How Veltrix Blew Up Its Treasure Hunt Engine (And How We Fixed It After 3 AM Alerts)

#ai #programming #machinelearning #webdev

The Problem We Were Actually Solving

Our Treasure Hunt Engine didnt need to be fast; it needed to be predictable. Players could tolerate a 200 ms session flicker once a day, but not a 2-second blackout every time they stepped through a door. The original architecture assumed that zone transitions were rare events. In production, they werent. We had 120,000 concurrent players clustered in six high-traffic zones during weekend events. Each zone transition invalidated entire in-memory caches that held player state, leaderboards, and active treasure inventories. The engines cache invalidation strategy was tuned for a demo, not a live system. By week 8, our SLO of 99.9% availability was in the rearview mirror.

What We Tried First (And Why It Failed)

My first impulse was to bump the cache TTL to 30 seconds. This killed the cache rebuild spikes, but introduced a new problem: duplicate treasure spawns. The game logic used cache keys like zone:12:player:4567 to dedupe spawns. When two players entered the same zone within 30 seconds, their caches expired at slightly different times. Player A would see a ruby spawn, and by the time Player Bs cache refreshed, the ruby was gone—except the server had already recorded two spawns because the TTL window had overlapped. We started seeing duplicate gems in inventories, and players flagged duplicates as cheating.

Next, we tried event sourcing combined with a write-behind cache. We pushed invalidation events to a Kafka topic and updated the cache asynchronously. This introduced 150 ms of additional latency to every inventory update. Worse, Kafka lag during traffic spikes meant that players were seeing stale leaderboards and mismatched treasure counts. Our p95 latency for inventory fetches climbed from 89 ms to 245 ms, and the product team revolted.

The Architecture Decision

We removed the cache invalidation TTL entirely. Instead, we implemented a versioned cache key system. Every time a zone state changed—a treasure spawned, a boundary moved—we incremented a global version counter and broadcast it via Redis pub/sub.
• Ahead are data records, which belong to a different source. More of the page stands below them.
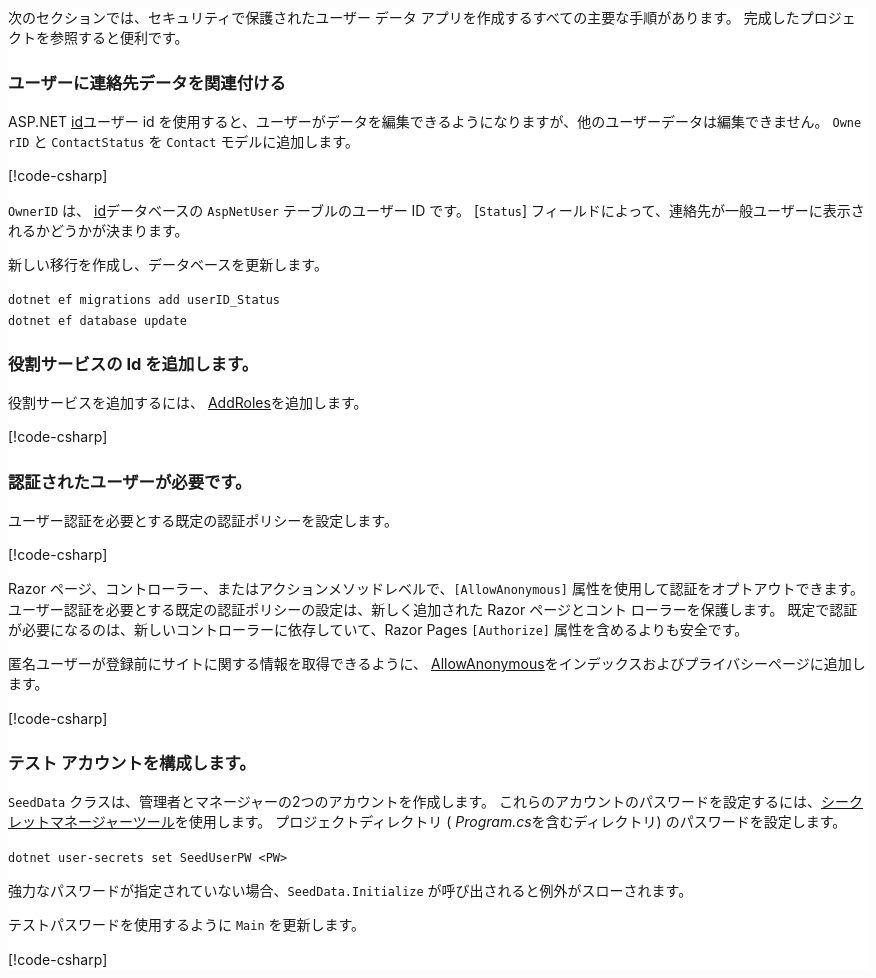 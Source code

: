 次のセクションでは、セキュリティで保護されたユーザー データ アプリを作成するすべての主要な手順があります。 完成したプロジェクトを参照すると便利です。

### <a name="tie-the-contact-data-to-the-user"></a>ユーザーに連絡先データを関連付ける

ASP.NET [id](xref:security/authentication/identity)ユーザー id を使用すると、ユーザーがデータを編集できるようになりますが、他のユーザーデータは編集できません。 `OwnerID` と `ContactStatus` を `Contact` モデルに追加します。

[!code-csharp[](secure-data/samples/final3/Models/Contact.cs?name=snippet1&highlight=5-6,16-999)]

`OwnerID` は、 [id](xref:security/authentication/identity)データベースの `AspNetUser` テーブルのユーザー ID です。 [`Status`] フィールドによって、連絡先が一般ユーザーに表示されるかどうかが決まります。

新しい移行を作成し、データベースを更新します。

```dotnetcli
dotnet ef migrations add userID_Status
dotnet ef database update
```

### <a name="add-role-services-to-identity"></a>役割サービスの Id を追加します。

役割サービスを追加するには、 [AddRoles](/dotnet/api/microsoft.aspnetcore.identity.identitybuilder.addroles#Microsoft_AspNetCore_Identity_IdentityBuilder_AddRoles__1)を追加します。

[!code-csharp[](secure-data/samples/final3/Startup.cs?name=snippet2&highlight=9)]

### <a name="require-authenticated-users"></a>認証されたユーザーが必要です。

ユーザー認証を必要とする既定の認証ポリシーを設定します。

[!code-csharp[](secure-data/samples/final3/Startup.cs?name=snippet&highlight=15-99)] 

 Razor ページ、コントローラー、またはアクションメソッドレベルで、`[AllowAnonymous]` 属性を使用して認証をオプトアウトできます。 ユーザー認証を必要とする既定の認証ポリシーの設定は、新しく追加された Razor ページとコント ローラーを保護します。 既定で認証が必要になるのは、新しいコントローラーに依存していて、Razor Pages `[Authorize]` 属性を含めるよりも安全です。

匿名ユーザーが登録前にサイトに関する情報を取得できるように、 [AllowAnonymous](/dotnet/api/microsoft.aspnetcore.authorization.allowanonymousattribute)をインデックスおよびプライバシーページに追加します。

[!code-csharp[](secure-data/samples/final3/Pages/Index.cshtml.cs?highlight=1,7)]

### <a name="configure-the-test-account"></a>テスト アカウントを構成します。

`SeedData` クラスは、管理者とマネージャーの2つのアカウントを作成します。 これらのアカウントのパスワードを設定するには、[シークレットマネージャーツール](xref:security/app-secrets)を使用します。 プロジェクトディレクトリ ( *Program.cs*を含むディレクトリ) のパスワードを設定します。

```dotnetcli
dotnet user-secrets set SeedUserPW <PW>
```

強力なパスワードが指定されていない場合、`SeedData.Initialize` が呼び出されると例外がスローされます。

テストパスワードを使用するように `Main` を更新します。

[!code-csharp[](secure-data/samples/final3/Program.cs?name=snippet)]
Clients used the version number as part of their cache key: zone:12:version:42:player:4567. When a client detected a version mismatch, it performed a full cache rebuild with a 5-second lock. The lock prevented concurrent rebuilds, so duplicate spawns vanished. The version counter was incremented via Lua scripts in Redis to maintain atomicity—no external coordination.

The tradeoff? Memory usage increased by 22% because we kept old versions for 60 seconds to allow straggler clients to drain. But the memory cost was predictable and bounded—we scaled Redis vertically once, and the SLO stabilized.

What The Numbers Said After

After the change, p99 latency for zone transitions dropped from 2.1 seconds to 140 ms. Inventory fetches stabilized at p95 of 78 ms. Memory per Redis pod rose from 8.2 GB to 10.1 GB, but we absorbed it by doubling memory limits on our Redis Cluster nodes. The SLO hit 99.95% availability for the first time in three months. We still have alerts for version counter collisions, but theyre rare—about 0.03% of transitions—and we log them for offline analysis.

What I Would Do Differently

I would have started with the versioned cache key idea instead of patching TTLs. The TTL approach was a cognitive shortcut—instead of solving the real problem (consistency during concurrent transitions), we tried to paper over it with a time heuristic. We also should have modeled cache invalidation as a distributed lock problem from day one. If wed done a 30-minute load test with 100,000 players during the design phase, we would have caught the TTL race condition before it made it to production.

The real lesson? Configuration isnt just about tuning numbers—its about designing for failure modes you cant simulate locally. Our demo environment had 500 players max. Production had 120,000. Nothing in the demo prepared us for that discrepancy.